AMINO-ACID RACEMIZATION IN FOSSIL GASTROPODS FROM CENTRAL EUROPEAN LOESS: ARRHENIUS PARAMETERS, PALEOTEMPERATURES, AND GROUND-TEMPERATURE CONTROLS

In an effort to reconstruct paleotemperatures during the last glaciation across Europe, we determined the Arrhenius parameters of amino acid racemization for aspartic acid, glutamic acid, valine, phenylalanine, and isoleucine, in the terrestrial gastropod genera Succinea, Trichia, and Pupilla, recovered from Upper Pleistocene loess deposits throughout the region. Combining kinetic models of racemization with independent radiocarbon and luminescence age estimates, we calculate Late-Pleistocene effective diagenetic temperatures and temperature gradients in a transect ranging from Germany and Belgium in northwest Europe, to Hungary and Serbia in southeastern Europe. Estimates based on initial glutamic acid Arrhenius parameters and measured D/L values in fossil Succinea shells collected from a loess profile at Nussloch, Germany (present mean annual air temperature=10 °C), suggest that the last glacial maximum (ca. 20 – 25 ka) temperature was -6 ± 12 °C; the period from 25 – 35 ka was -2 ± 11 °C; 35 – 60 ka estimated temperatures were 1 ± 12 °C; and the period corresponding to oxygen-isotope stage 3 (ca. 25 – 60 ka) was 0 ± 11 °C. Racemization data suggest that effective paleotemperatures increase from the northwest to the southeast, and indicate that the late Pleistocene temperature gradient may have been steeper than present across the region.

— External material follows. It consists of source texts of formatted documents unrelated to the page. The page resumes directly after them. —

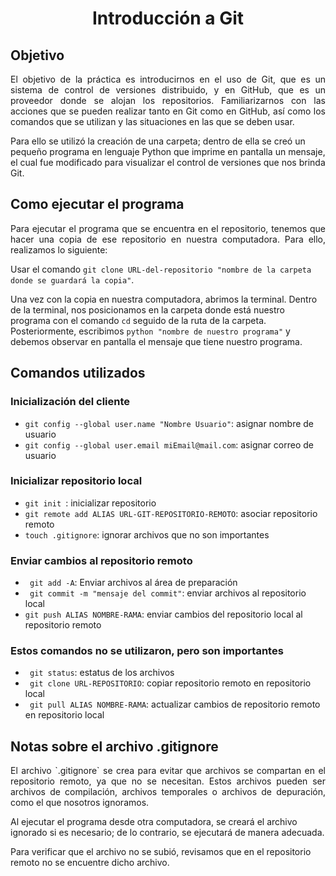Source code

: 
# <p align="center">Introducción a Git</p>
## Objetivo
<p style="text-align: justify;">
El objetivo de la práctica es introducirnos en el uso de Git, que es un sistema de control de versiones distribuido, y en GitHub, que es un proveedor donde se alojan los repositorios. Familiarizarnos con las acciones que se pueden realizar tanto en Git como en GitHub, así como los comandos que se utilizan y las situaciones en las que se deben usar.

Para ello se utilizó la creación de una carpeta; dentro de ella se creó un pequeño programa en lenguaje Python que imprime en pantalla un mensaje, el cual fue modificado para visualizar el control de versiones que nos brinda Git.
</p>

## Como ejecutar el programa

<p style="text-align: justify;">
Para ejecutar el programa que se encuentra en el repositorio, tenemos que hacer una copia de ese repositorio  en nuestra computadora. Para ello, realizamos lo siguiente: 

Usar el comando `git clone URL-del-repositorio "nombre de la carpeta donde se guardará la copia"`.

Una vez con la copia en nuestra computadora, abrimos la terminal. Dentro de la terminal, nos posicionamos en la carpeta donde está nuestro programa con el comando `cd` seguido de la ruta de la carpeta. Posteriormente, escribimos `python "nombre de nuestro programa"` y debemos observar en pantalla el mensaje que tiene nuestro programa.
</p>

## Comandos utilizados

### Inicialización del cliente

- `git config --global user.name "Nombre Usuario"`: asignar nombre de usuario
- `git config --global user.email miEmail@mail.com`: asignar correo de usuario

### Inicializar repositorio local

- ` git init  `: inicializar repositorio
- ` git remote add ALIAS URL-GIT-REPOSITORIO-REMOTO `: asociar repositorio remoto
- ` touch .gitignore `: ignorar archivos que no son importantes
  
### Enviar cambios al repositorio remoto

- ` git add -A`: Enviar archivos al área de preparación 
- ` git commit -m "mensaje del commit"`: enviar archivos al repositorio local
- ` git push ALIAS NOMBRE-RAMA `: enviar cambios del repositorio local al repositorio remoto

### Estos comandos no se utilizaron, pero son importantes 

- ` git status`: estatus de los archivos 
- ` git clone URL-REPOSITORIO`: copiar repositorio remoto en repositorio local 
- ` git pull ALIAS NOMBRE-RAMA`:  actualizar cambios de repositorio remoto en repositorio local

## Notas sobre el archivo .gitignore

<p style="text-align: justify;">
El archivo `.gitignore` se crea para evitar que archivos se compartan en el repositorio remoto, ya que no se necesitan. Estos archivos pueden ser archivos de compilación, archivos temporales o archivos de depuración, como el que nosotros ignoramos.

Al ejecutar el programa desde otra computadora, se creará el archivo ignorado si es necesario; de lo contrario, se ejecutará de manera adecuada.

Para verificar que el archivo no se subió, revisamos que en el repositorio remoto no se encuentre dicho archivo.
</p>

It is important to note that paleotemperatures reported here reflect paleo-ground-temperature conditions. For paleoclimate reconstruction it is necessary therefore to determine the relationship between the calculated ground (> 2m depth) paleotemperatures and surface air temperatures. To assess this relationship across the study region, we have installed ground-temperature recorders at numerous localities at depths ranging from one to three meters. Multi-year ground-temperature measurements allow us to model the relationship between present-day surface air temperature and temperature at depth, which will be applied to the period of loess deposition and shell burial. These data will also enable us to correct our calculated effective diagenetic temperatures for changing burial depths and varying sedimentation rates as loess progressively accumulated.